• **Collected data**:
--*--
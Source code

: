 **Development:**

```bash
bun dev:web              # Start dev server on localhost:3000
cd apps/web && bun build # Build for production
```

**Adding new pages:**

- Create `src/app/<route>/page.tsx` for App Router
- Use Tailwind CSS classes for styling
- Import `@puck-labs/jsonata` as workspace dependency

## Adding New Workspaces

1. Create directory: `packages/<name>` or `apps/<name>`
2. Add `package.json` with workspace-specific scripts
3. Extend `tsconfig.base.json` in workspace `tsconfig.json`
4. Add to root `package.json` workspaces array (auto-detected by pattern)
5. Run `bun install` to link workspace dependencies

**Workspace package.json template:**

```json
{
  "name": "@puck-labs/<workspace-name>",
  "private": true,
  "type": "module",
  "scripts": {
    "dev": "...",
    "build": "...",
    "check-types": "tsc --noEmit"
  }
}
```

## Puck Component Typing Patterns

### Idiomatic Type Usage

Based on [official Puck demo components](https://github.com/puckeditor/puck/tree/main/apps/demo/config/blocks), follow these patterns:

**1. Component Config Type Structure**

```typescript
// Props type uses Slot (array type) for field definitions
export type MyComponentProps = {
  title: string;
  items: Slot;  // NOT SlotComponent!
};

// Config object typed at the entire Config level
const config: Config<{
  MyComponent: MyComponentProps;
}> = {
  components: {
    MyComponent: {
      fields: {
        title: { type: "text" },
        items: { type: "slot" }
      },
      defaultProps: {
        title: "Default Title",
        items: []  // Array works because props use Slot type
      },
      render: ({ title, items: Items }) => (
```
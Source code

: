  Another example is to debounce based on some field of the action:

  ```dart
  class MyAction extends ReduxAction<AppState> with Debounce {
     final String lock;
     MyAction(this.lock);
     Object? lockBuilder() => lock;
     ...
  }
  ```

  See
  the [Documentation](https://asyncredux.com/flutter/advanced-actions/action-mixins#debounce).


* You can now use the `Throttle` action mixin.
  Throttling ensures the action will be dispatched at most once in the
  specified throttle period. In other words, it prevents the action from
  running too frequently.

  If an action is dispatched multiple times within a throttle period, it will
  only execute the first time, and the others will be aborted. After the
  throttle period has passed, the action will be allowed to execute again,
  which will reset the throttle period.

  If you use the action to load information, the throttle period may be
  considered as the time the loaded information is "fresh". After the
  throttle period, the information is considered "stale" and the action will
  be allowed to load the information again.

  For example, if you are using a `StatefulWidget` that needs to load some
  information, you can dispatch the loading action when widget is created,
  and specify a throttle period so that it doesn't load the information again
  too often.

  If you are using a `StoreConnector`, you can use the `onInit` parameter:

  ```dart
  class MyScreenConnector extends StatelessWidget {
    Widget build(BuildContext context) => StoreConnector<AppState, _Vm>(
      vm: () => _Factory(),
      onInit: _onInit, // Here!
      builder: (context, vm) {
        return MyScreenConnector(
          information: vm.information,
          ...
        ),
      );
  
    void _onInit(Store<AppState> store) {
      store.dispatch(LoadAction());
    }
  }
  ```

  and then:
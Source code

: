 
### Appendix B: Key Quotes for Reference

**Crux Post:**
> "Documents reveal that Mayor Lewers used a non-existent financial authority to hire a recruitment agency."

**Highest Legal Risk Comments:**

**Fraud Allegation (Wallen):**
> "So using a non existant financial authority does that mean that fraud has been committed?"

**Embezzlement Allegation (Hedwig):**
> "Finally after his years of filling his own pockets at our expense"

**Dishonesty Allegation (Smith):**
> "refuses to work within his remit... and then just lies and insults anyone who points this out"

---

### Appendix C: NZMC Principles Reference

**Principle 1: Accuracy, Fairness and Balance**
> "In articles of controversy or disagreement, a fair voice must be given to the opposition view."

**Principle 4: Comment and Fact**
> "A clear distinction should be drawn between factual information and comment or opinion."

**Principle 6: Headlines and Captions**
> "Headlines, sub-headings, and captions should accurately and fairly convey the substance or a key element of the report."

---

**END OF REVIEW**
--*--
• **EXERCISE DESCRIPTION**:
Write out every line of the data that holds the word "components".

• **ANSWER TO THE PROBLEM**:
Based on [official Puck demo components](https://github.com/puckeditor/puck/tree/main/apps/demo/config/blocks), follow these patterns:
  components: {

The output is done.